Una volta svolto questo compito di «mappatura», il team deve verificare la disponibilità dei dati dai sistemi aziendali e l’adeguatezza delle risorse interne delle diverse consociate estere, manutenendo il sistema nel corso dei diversi periodi di imposta. Tutto ciò implica una corretta identificazione delle funzioni rilevanti e delle modalità di interazione inter-funzionale, nonché l’implementazione del sistema di comunicazione infragruppo per coordinare le unità in diverse giurisdizioni.

 

Idealmente, si potrebbe valutare la possibilità di automatizzare alcuni di questi processi avvalendosi delle innovative tecnologie di Big Data a supporto delle decisioni manageriali, in particolare i calcoli, in modo da riuscire a effettuare previsioni sulle conseguenze fiscali delle scelte aziendali intraprese dalle singole unità.

 

Un secondo gruppo di processi aziendali «a valle» riguarda l’identificazione delle informazioni necessarie per la compliance; ciò implica in particolare l’analisi dei meccanismi di calcolo dell’aliquota effettiva e delle eccezioni, incluso il meccanismo di esclusione, e conduce necessariamente a un altro sub-comparto conseguenziale di processi aziendali che attiene all’elaborazione del budget previsionale e alla pianificazione in ottica non solo di strategia fiscale, ma anche di gestione finanziaria.

 

Questi due gruppi di processi aziendali inducono una profonda riflessione organizzativa circa la verifica della possibilità di muoversi verso l’automatizzazione dei calcoli.
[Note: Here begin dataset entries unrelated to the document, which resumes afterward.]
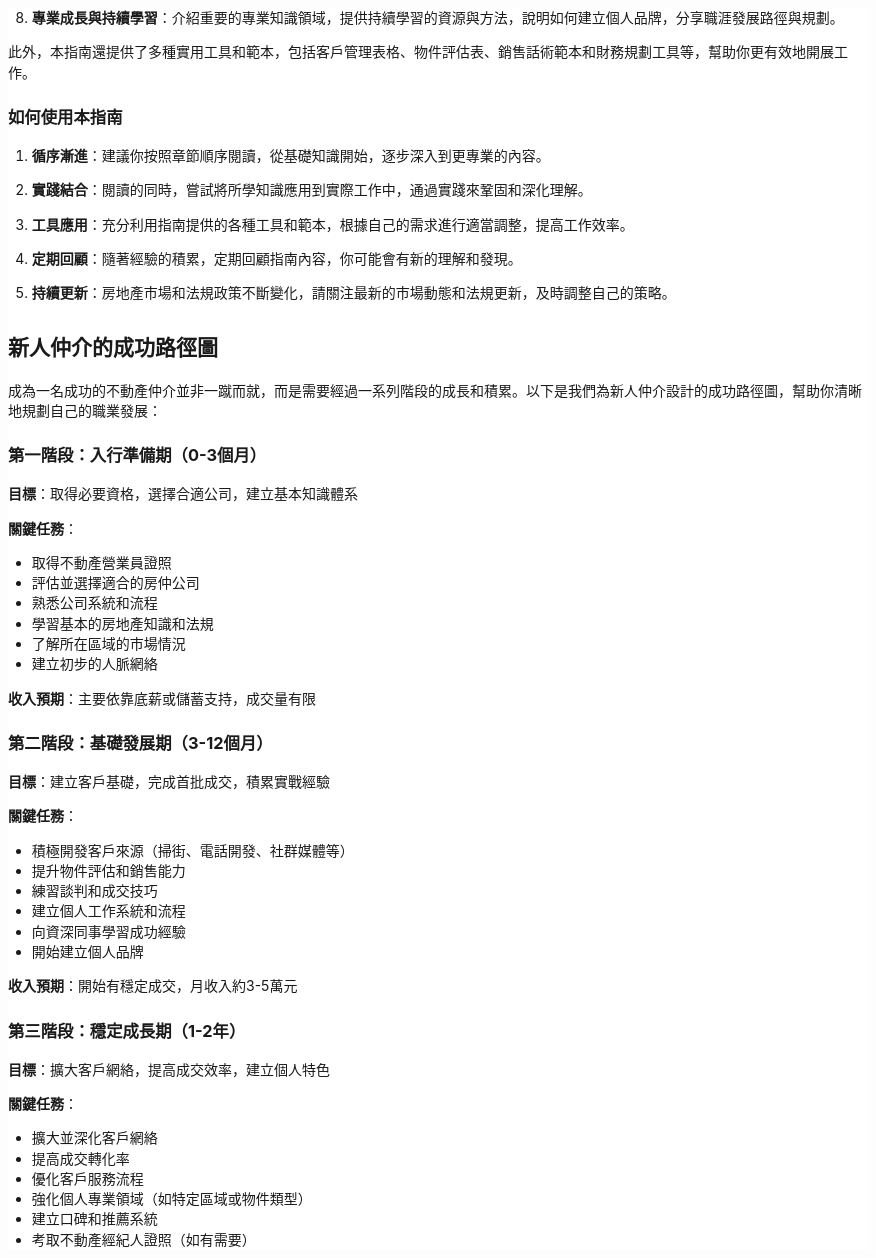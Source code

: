 8. **專業成長與持續學習**：介紹重要的專業知識領域，提供持續學習的資源與方法，說明如何建立個人品牌，分享職涯發展路徑與規劃。

此外，本指南還提供了多種實用工具和範本，包括客戶管理表格、物件評估表、銷售話術範本和財務規劃工具等，幫助你更有效地開展工作。

### 如何使用本指南

1. **循序漸進**：建議你按照章節順序閱讀，從基礎知識開始，逐步深入到更專業的內容。

2. **實踐結合**：閱讀的同時，嘗試將所學知識應用到實際工作中，通過實踐來鞏固和深化理解。

3. **工具應用**：充分利用指南提供的各種工具和範本，根據自己的需求進行適當調整，提高工作效率。

4. **定期回顧**：隨著經驗的積累，定期回顧指南內容，你可能會有新的理解和發現。

5. **持續更新**：房地產市場和法規政策不斷變化，請關注最新的市場動態和法規更新，及時調整自己的策略。

## 新人仲介的成功路徑圖

成為一名成功的不動產仲介並非一蹴而就，而是需要經過一系列階段的成長和積累。以下是我們為新人仲介設計的成功路徑圖，幫助你清晰地規劃自己的職業發展：

### 第一階段：入行準備期（0-3個月）

**目標**：取得必要資格，選擇合適公司，建立基本知識體系

**關鍵任務**：
- 取得不動產營業員證照
- 評估並選擇適合的房仲公司
- 熟悉公司系統和流程
- 學習基本的房地產知識和法規
- 了解所在區域的市場情況
- 建立初步的人脈網絡

**收入預期**：主要依靠底薪或儲蓄支持，成交量有限

### 第二階段：基礎發展期（3-12個月）

**目標**：建立客戶基礎，完成首批成交，積累實戰經驗

**關鍵任務**：
- 積極開發客戶來源（掃街、電話開發、社群媒體等）
- 提升物件評估和銷售能力
- 練習談判和成交技巧
- 建立個人工作系統和流程
- 向資深同事學習成功經驗
- 開始建立個人品牌

**收入預期**：開始有穩定成交，月收入約3-5萬元

### 第三階段：穩定成長期（1-2年）

**目標**：擴大客戶網絡，提高成交效率，建立個人特色

**關鍵任務**：
- 擴大並深化客戶網絡
- 提高成交轉化率
- 優化客戶服務流程
- 強化個人專業領域（如特定區域或物件類型）
- 建立口碑和推薦系統
- 考取不動產經紀人證照（如有需要）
Questa riflessione è adesso agli albori: eventuali strumenti di decisioni automatiche dovranno infatti confrontarsi con una congerie di variabili amministrative e fiscali relative alla legislazione e alla prassi di controllo delle autorità fiscali, elementi che non sono facilmente traducibili in algoritmi.

 

In conclusione, è necessario prendere in considerazione le conseguenze dell’introduzione della global minimum tax per i gruppi multinazionali italiani in termini di compliance e di complessa articolazione di processi manageriali che travalicano il normale presidio dei tax departments. L’applicazione di questa misura implicherà infatti un aumento dei costi amministrativi, sia per quanto riguarda la gestione della documentazione fiscale, sia per quanto riguarda la più ampia necessità di modulare nuovi processi per adeguarsi alla normativa.

 

Inoltre, la global minimum tax contribuirà ad aumentare notevolmente la complessità fiscale si sia per l’amministrazione finanziaria sia per le imprese. Entrambi gli attori si dovranno infatti dotare di nuove risorse e nuove conoscenze, determinando così un orizzonte di interdipendenze strategiche inedito per la fiscalità italiana e innescando una contestuale innovazione organizzativa all’interno dei gruppi.